Government backed Start Up Loans

Start Up Loans, funded through the government through the British Business Bank, give new ventures the means to get up and running quickly. Since 2012, the scheme has delivered £250 million in funding to start ups, with money going to everyone from high potential digital start ups to rec centres in need of cash.

Loans of between £500 and £25,000 are available and charged at a 6% fixed interest rate. Loan terms are between 1 and 5 years, but the real advantage of these loans over other private loans is that the government backed loans are delivered alongside lots of high quality support and mentoring.


Grants are one of the most sought after sources of funding, most obviously because the money doesn’t usually have to be paid back. Grants give business owners more freedom to prioritise other objectives, instead of worrying about paying back financiers.
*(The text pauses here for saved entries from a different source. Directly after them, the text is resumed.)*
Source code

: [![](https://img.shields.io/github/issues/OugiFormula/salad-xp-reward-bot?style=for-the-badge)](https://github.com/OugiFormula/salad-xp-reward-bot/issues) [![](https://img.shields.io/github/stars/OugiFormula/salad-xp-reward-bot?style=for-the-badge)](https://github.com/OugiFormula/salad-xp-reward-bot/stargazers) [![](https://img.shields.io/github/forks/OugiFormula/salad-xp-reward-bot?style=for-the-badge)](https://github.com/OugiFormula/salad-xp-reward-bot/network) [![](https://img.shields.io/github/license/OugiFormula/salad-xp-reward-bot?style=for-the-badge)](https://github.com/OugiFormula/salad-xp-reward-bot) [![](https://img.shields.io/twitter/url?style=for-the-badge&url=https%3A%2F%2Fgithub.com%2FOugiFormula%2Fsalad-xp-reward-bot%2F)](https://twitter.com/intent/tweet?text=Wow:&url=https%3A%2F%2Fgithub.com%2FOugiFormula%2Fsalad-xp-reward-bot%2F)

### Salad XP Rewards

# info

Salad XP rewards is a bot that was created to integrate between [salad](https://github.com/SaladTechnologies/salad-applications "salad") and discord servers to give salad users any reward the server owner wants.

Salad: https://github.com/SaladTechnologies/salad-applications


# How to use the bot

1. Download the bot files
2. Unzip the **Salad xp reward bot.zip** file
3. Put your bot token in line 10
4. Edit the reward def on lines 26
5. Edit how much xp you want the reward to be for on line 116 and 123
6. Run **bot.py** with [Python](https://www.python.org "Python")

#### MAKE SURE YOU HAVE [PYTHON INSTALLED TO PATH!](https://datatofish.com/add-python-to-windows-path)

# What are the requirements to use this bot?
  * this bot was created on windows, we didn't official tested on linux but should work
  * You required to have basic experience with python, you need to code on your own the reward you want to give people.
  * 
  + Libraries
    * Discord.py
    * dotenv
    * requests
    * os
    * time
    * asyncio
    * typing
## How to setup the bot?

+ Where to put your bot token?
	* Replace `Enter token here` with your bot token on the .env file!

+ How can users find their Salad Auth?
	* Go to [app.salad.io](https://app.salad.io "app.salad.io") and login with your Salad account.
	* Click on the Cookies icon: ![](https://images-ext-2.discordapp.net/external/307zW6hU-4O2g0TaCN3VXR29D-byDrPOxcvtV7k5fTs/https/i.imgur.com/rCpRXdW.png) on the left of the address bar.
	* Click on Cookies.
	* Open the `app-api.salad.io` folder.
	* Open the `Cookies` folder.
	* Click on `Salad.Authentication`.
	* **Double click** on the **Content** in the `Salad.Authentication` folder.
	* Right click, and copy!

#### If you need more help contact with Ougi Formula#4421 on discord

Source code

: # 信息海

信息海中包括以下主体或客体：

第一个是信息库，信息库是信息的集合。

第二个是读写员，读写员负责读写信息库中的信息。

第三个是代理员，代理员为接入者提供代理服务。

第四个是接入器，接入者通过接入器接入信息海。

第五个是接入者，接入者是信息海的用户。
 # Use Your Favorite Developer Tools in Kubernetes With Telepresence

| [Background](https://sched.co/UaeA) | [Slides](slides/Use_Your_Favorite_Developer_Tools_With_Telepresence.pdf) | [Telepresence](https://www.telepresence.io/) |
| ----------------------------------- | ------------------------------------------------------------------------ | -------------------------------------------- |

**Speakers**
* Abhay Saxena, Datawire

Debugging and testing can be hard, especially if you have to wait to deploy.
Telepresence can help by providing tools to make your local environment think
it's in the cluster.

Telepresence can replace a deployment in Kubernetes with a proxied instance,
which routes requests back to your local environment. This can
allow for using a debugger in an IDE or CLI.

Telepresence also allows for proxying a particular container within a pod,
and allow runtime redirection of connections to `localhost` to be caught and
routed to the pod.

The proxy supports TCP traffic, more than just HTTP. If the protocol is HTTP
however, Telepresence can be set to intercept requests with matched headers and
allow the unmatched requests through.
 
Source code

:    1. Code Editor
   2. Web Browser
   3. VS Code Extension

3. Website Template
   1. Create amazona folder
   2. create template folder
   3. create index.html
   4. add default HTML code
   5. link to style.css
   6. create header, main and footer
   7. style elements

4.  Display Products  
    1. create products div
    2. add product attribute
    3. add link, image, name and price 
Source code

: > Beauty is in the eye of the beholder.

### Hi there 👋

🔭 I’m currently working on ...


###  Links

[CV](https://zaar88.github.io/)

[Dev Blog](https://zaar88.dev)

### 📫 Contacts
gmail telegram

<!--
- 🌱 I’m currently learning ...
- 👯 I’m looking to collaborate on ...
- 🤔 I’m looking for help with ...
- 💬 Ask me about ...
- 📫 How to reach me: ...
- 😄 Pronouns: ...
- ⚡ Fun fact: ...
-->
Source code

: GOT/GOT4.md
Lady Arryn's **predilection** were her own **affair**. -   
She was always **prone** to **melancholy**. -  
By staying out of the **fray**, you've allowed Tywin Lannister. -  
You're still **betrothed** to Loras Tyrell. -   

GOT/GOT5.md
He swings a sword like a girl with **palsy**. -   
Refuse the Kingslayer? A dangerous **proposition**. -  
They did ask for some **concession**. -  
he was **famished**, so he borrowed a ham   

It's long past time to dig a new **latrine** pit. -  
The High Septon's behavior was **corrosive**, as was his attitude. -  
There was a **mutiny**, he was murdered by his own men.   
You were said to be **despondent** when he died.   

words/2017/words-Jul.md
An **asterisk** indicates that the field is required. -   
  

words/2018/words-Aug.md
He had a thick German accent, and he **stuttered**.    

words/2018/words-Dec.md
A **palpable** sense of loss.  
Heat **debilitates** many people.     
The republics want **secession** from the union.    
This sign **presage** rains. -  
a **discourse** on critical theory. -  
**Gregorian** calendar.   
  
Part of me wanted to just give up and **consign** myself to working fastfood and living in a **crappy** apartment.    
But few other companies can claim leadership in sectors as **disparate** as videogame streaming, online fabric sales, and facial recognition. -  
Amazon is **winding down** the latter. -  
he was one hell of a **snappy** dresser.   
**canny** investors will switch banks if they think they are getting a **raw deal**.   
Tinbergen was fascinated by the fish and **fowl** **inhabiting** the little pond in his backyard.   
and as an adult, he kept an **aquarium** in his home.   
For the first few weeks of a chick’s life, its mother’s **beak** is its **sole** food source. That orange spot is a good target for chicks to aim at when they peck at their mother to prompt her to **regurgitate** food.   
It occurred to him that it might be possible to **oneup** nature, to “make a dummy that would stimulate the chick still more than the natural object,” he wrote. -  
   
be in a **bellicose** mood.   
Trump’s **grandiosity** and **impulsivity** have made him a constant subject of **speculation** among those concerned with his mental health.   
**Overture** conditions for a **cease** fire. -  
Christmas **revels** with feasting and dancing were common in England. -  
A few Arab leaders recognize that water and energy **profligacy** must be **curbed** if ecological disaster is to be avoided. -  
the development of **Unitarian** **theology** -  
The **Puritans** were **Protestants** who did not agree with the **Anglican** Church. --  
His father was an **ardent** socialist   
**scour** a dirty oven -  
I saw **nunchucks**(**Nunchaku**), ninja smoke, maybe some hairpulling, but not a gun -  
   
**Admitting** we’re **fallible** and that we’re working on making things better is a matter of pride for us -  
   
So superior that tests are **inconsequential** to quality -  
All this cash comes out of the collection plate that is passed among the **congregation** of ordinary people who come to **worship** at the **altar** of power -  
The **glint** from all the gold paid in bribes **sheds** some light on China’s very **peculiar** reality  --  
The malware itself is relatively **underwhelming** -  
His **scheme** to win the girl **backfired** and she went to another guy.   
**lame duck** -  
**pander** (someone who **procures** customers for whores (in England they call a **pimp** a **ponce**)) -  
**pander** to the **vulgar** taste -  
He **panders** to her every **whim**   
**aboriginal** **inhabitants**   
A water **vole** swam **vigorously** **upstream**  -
Grant seekers should be prepared to put up some of their own money and they should definitely have a good business plan if they want to impress. Lots of different grants are available from lots of different operators. Those interested should check with the European Commission, the national government and local and regional bodies.


In an uncertain climate a lot of entrepreneurs are choosing to self-fund their enterprises to provide a little more protection. Although starting a business on a self-fund budget can be tough it is not impossible.

Shoestring budgets are not uncommon in certain sectors and, if there are signs of early success, it puts you in a good position to seek more traditional sorts of funding like bank loans. This is a popular funding pathway for entrepreneurs starting a second or third business venture, because existing businesses can be used to fill any funding gaps.


Crowdfunding, the practice of funding a project or venture by raising money from a large number of people over the internet, has exploded in the last few years and democratised both business ownership and investing.

Crowdfunding can be done in exchange for capital (selling a 0.5% stake of the business in exchange for a £500 donation, for example) or for gifts (trading a finished product for a small donation). It is a good way for businesses to raise capital without giving away too much equity or control. Crowdfunding schemes are getting more popular because there’s no big investor looking over your shoulder.